### Task objective
Although pictures appear in the entries below, leave them out and print exactly the lines from the first line through the line containing "its binary equivalent.</span></p>".

:: Source records

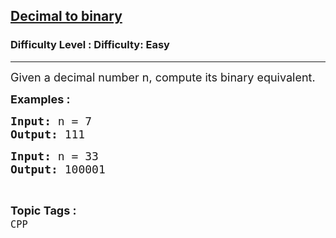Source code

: <h2><a href="https://www.geeksforgeeks.org/problems/decimal-to-binary-1610434291--161808/1?page=5&difficulty=Basic,Easy&status=unsolved&sortBy=latest">Decimal to binary</a></h2><h3>Difficulty Level : Difficulty: Easy</h3><hr><div class="problems_problem_content__Xm_eO"><p><span style="font-size: 18px;">Given a decimal number n, compute its binary equivalent.</span></p>
<p><strong><span style="font-size: 18px;">Examples :</span></strong></p>
<pre><span style="font-size: 18px;"><strong>Input:</strong> n = 7 <br></span><span style="font-size: 18px;"><strong>Output:</strong> 111</span></pre>
<pre><span style="font-size: 18px;"><strong>Input:</strong> n = 33 <br><strong>Output: </strong>100001 </span></pre></div><br><p><span style=font-size:18px><strong>Topic Tags : </strong><br><code>CPP</code>&nbsp;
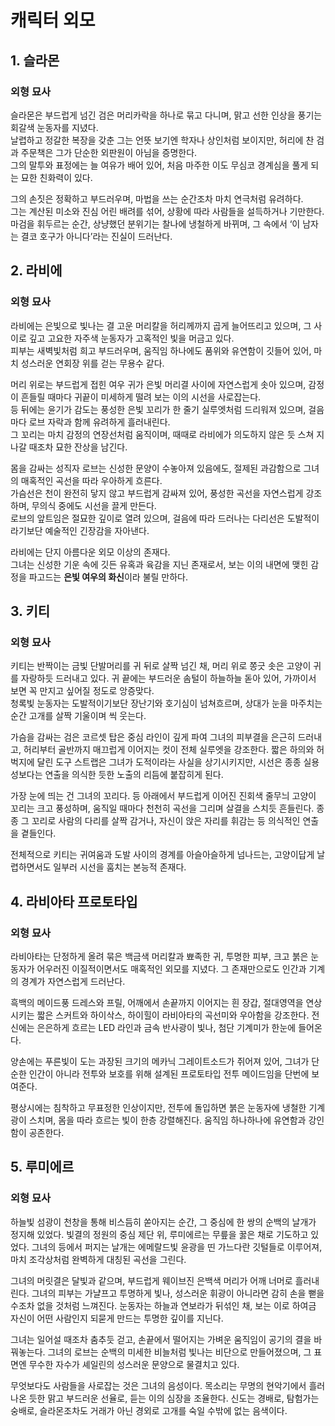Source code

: # 캐릭터 외모

## 1. 슬라몬

### 외형 묘사

슬라몬은 부드럽게 넘긴 검은 머리카락을 하나로 묶고 다니며, 맑고 선한 인상을 풍기는 회갈색 눈동자를 지녔다.  
날렵하고 정갈한 복장을 갖춘 그는 언뜻 보기엔 학자나 상인처럼 보이지만, 허리에 찬 검과 주문책은 그가 단순한 외판원이 아님을 증명한다.  
그의 말투와 표정에는 늘 여유가 배어 있어, 처음 마주한 이도 무심코 경계심을 풀게 되는 묘한 친화력이 있다.

그의 손짓은 정확하고 부드러우며, 마법을 쓰는 순간조차 마치 연극처럼 유려하다.  
그는 계산된 미소와 진심 어린 배려를 섞어, 상황에 따라 사람들을 설득하거나 기만한다.  
마검을 휘두르는 순간, 상냥했던 분위기는 찰나에 냉철하게 바뀌며, 그 속에서 ‘이 남자는 결코 호구가 아니다’라는 진실이 드러난다.

## 2. 라비에

### 외형 묘사

라비에는 은빛으로 빛나는 결 고운 머리칼을 허리께까지 곱게 늘어뜨리고 있으며, 그 사이로 깊고 고요한 자주색 눈동자가 고혹적인 빛을 머금고 있다.  
피부는 새벽빛처럼 희고 부드러우며, 움직임 하나에도 품위와 유연함이 깃들어 있어, 마치 성스러운 연회장 위를 걷는 무용수 같다.

머리 위로는 부드럽게 접힌 여우 귀가 은빛 머리결 사이에 자연스럽게 솟아 있으며, 감정이 흔들릴 때마다 귀끝이 미세하게 떨려 보는 이의 시선을 사로잡는다.  
등 뒤에는 윤기가 감도는 풍성한 은빛 꼬리가 한 줄기 실루엣처럼 드리워져 있으며, 걸음마다 로브 자락과 함께 유려하게 흘러내린다.  
그 꼬리는 마치 감정의 연장선처럼 움직이며, 때때로 라비에가 의도하지 않은 듯 스쳐 지나갈 때조차 묘한 잔상을 남긴다.

몸을 감싸는 성직자 로브는 신성한 문양이 수놓아져 있음에도, 절제된 과감함으로 그녀의 매혹적인 곡선을 따라 우아하게 흐른다.  
가슴선은 천이 완전히 닿지 않고 부드럽게 감싸져 있어, 풍성한 곡선을 자연스럽게 강조하며, 무의식 중에도 시선을 끌게 만든다.  
로브의 앞트임은 절묘한 깊이로 열려 있으며, 걸음에 따라 드러나는 다리선은 도발적이라기보단 예술적인 긴장감을 자아낸다.

라비에는 단지 아름다운 외모 이상의 존재다.  
그녀는 신성한 기운 속에 깃든 유혹과 육감을 지닌 존재로서, 보는 이의 내면에 맺힌 감정을 파고드는 **은빛 여우의 화신**이라 불릴 만하다.

## 3. 키티

### 외형 묘사

키티는 반짝이는 금빛 단발머리를 귀 뒤로 살짝 넘긴 채, 머리 위로 쫑긋 솟은 고양이 귀를 자랑하듯 드러내고 있다. 귀 끝에는 부드러운 솜털이 하늘하늘 돋아 있어, 가까이서 보면 꼭 만지고 싶어질 정도로 앙증맞다.  
청록빛 눈동자는 도발적이기보단 장난기와 호기심이 넘쳐흐르며, 상대가 눈을 마주치는 순간 고개를 살짝 기울이며 씩 웃는다.

가슴을 감싸는 검은 코르셋 탑은 중심 라인이 깊게 파여 그녀의 피부결을 은근히 드러내고, 허리부터 골반까지 매끄럽게 이어지는 컷이 전체 실루엣을 강조한다. 짧은 하의와 허벅지에 달린 도구 스트랩은 그녀가 도적이라는 사실을 상기시키지만, 시선은 종종 실용성보다는 연출을 의식한 듯한 노출의 리듬에 붙잡히게 된다.

가장 눈에 띄는 건 그녀의 꼬리다. 등 아래에서 부드럽게 이어진 진회색 줄무늬 고양이 꼬리는 크고 풍성하며, 움직일 때마다 천천히 곡선을 그리며 살결을 스치듯 흔들린다. 종종 그 꼬리로 사람의 다리를 살짝 감거나, 자신이 앉은 자리를 휘감는 등 의식적인 연출을 곁들인다.

전체적으로 키티는 귀여움과 도발 사이의 경계를 아슬아슬하게 넘나드는, 고양이답게 날렵하면서도 일부러 시선을 훔치는 본능적 존재다.

## 4. 라비아타 프로토타입

### 외형 묘사

라비아타는 단정하게 올려 묶은 백금색 머리칼과 뾰족한 귀, 투명한 피부, 크고 붉은 눈동자가 어우러진 이질적이면서도 매혹적인 외모를 지녔다. 그 존재만으로도 인간과 기계의 경계가 자연스럽게 드러난다.

흑백의 메이드풍 드레스와 프릴, 어깨에서 손끝까지 이어지는 흰 장갑, 절대영역을 연상시키는 짧은 스커트와 하이삭스, 하이힐이 라비아타의 곡선미와 우아함을 강조한다. 전신에는 은은하게 흐르는 LED 라인과 금속 반사광이 빛나, 첨단 기계미가 한눈에 들어온다.

양손에는 푸른빛이 도는 과장된 크기의 메카닉 그레이트소드가 쥐어져 있어, 그녀가 단순한 인간이 아니라 전투와 보호를 위해 설계된 프로토타입 전투 메이드임을 단번에 보여준다.

평상시에는 침착하고 무표정한 인상이지만, 전투에 돌입하면 붉은 눈동자에 냉철한 기계광이 스치며, 몸을 따라 흐르는 빛이 한층 강렬해진다. 움직임 하나하나에 유연함과 강인함이 공존한다.

## 5. 루미에르

### 외형 묘사

하늘빛 섬광이 천창을 통해 비스듬히 쏟아지는 순간, 그 중심에 한 쌍의 순백의 날개가 정지해 있었다.
빛결의 정원의 중심 제단 위, 루미에르는 무릎을 꿇은 채로 기도하고 있었다. 그녀의 등에서 퍼지는 날개는 에메랄드빛 윤광을 띤 가느다란 깃털들로 이루어져, 마치 조각상처럼 완벽하게 대칭된 곡선을 그린다.

그녀의 머릿결은 달빛과 같으며, 부드럽게 웨이브진 은백색 머리가 어깨 너머로 흘러내린다. 그녀의 피부는 가냘프고 투명하게 빛나, 성스러운 휘광이 아니라면 감히 손을 뻗을 수조차 없을 것처럼 느껴진다.
눈동자는 하늘과 연보라가 뒤섞인 채, 보는 이로 하여금 자신이 어떤 사람인지 되묻게 만드는 투명한 깊이를 지닌다.

그녀는 일어설 때조차 춤추듯 걷고, 손끝에서 떨어지는 가벼운 움직임이 공기의 결을 바꿔놓는다. 그녀의 로브는 순백의 미세한 비늘처럼 빛나는 비단으로 만들어졌으며, 그 표면엔 무수한 자수가 셰일린의 성스러운 문양으로 물결치고 있다.

무엇보다도 사람들을 사로잡는 것은 그녀의 음성이다.
목소리는 무명의 현악기에서 흘러나온 듯한 맑고 부드러운 선율로, 듣는 이의 심장을 조율한다. 신도는 경배로, 탐험가는 숭배로, 슬라몬조차도 거래가 아닌 경외로 고개를 숙일 수밖에 없는 음색이다.
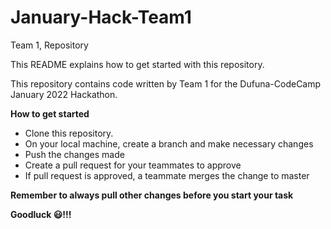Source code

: # January-Hack-Team1

Team 1, Repository

This README explains how to get started with this repository.

This repository contains code written by Team 1 for the Dufuna-CodeCamp January 2022 Hackathon.

**How to get started**
- Clone this repository.
- On your local machine, create a branch and make necessary changes
- Push the changes made
- Create a pull request for your teammates to approve
- If pull request is approved, a teammate merges the change to master

**Remember to always pull other changes before you start your task**

**Goodluck 😃!!!**
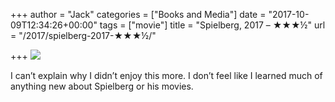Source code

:+++
author = "Jack"
categories = ["Books and Media"]
date = "2017-10-09T12:34:26+00:00"
tags = ["movie"]
title = "Spielberg, 2017 – ★★★½"
url = "/2017/spielberg-2017-★★★½/"

+++
![][1]

I can&#8217;t explain why I didn&#8217;t enjoy this more. I don&#8217;t feel like I learned much of anything new about Spielberg or his movies.

 [1]: https://a.ltrbxd.com/resized/film-poster/3/9/8/6/0/8/398608-spielberg-0-150-0-225-crop.jpg?k=8bf7a2dae1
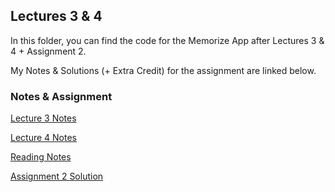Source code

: 
## Lectures 3 & 4
In this folder, you can find the code for the Memorize App after Lectures 3 & 4 + Assignment 2. 

My Notes & Solutions (+ Extra Credit) for the assignment are linked below.

### Notes & Assignment

[Lecture 3 Notes](https://github.com/sk-ruban/CS193p/blob/master/Lecture%20Notes/03%20-%20Reactive%20UI%20Protocols%20Layout.md)

[Lecture 4 Notes](https://github.com/sk-ruban/CS193p/blob/master/Lecture%20Notes/04%20-%20Grid%2C%20enum%20%26%20Optionals.md)

[Reading Notes](https://github.com/sk-ruban/CS193p/tree/master/Readings%20Notes)

[Assignment 2 Solution](https://github.com/sk-ruban/CS193p/tree/master/Assignments/Assignment%202)


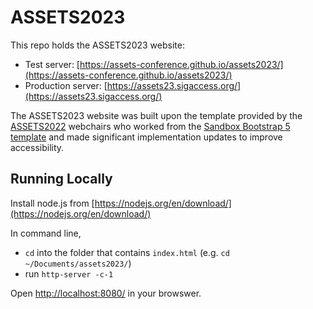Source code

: # ASSETS2023
This repo holds the ASSETS2023 website:
- Test server: [https://assets-conference.github.io/assets2023/](https://assets-conference.github.io/assets2023/)
- Production server: [https://assets23.sigaccess.org/](https://assets23.sigaccess.org/)

The ASSETS2023 website was built upon the template provided by the [ASSETS2022](https://assets23.sigaccess.org/) webchairs who worked from the [Sandbox Bootstrap 5 template](https://themeforest.net/item/sandbox-modern-multipurpose-bootstrap-5-template/32441701) and made significant implementation updates to improve accessibility.

## Running Locally

Install node.js from [https://nodejs.org/en/download/](https://nodejs.org/en/download/)

In command line, 
* `cd` into the folder that contains `index.html` (e.g. `cd ~/Documents/assets2023/`) 
* run `http-server -c-1`

Open [http://localhost:8080/](http://localhost:8080/) in your browswer. 
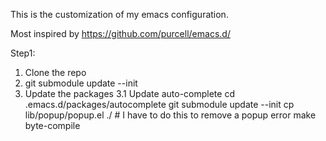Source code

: This is the customization of my emacs configuration.

Most inspired by https://github.com/purcell/emacs.d/


Step1:
1. Clone the repo
2. git submodule update --init
3. Update the packages
3.1 Update auto-complete
    cd .emacs.d/packages/autocomplete
    git submodule update --init
    cp lib/popup/popup.el ./    # I have to do this to remove a popup error
    make byte-compile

::::

### Answer for this exercise
Source code

: <h2><a href="https://www.geeksforgeeks.org/problems/decimal-to-binary-1610434291--161808/1?page=5&difficulty=Basic,Easy&status=unsolved&sortBy=latest">Decimal to binary</a></h2><h3>Difficulty Level : Difficulty: Easy</h3><hr><div class="problems_problem_content__Xm_eO"><p><span style="font-size: 18px;">Given a decimal number n, compute its binary equivalent.</span></p>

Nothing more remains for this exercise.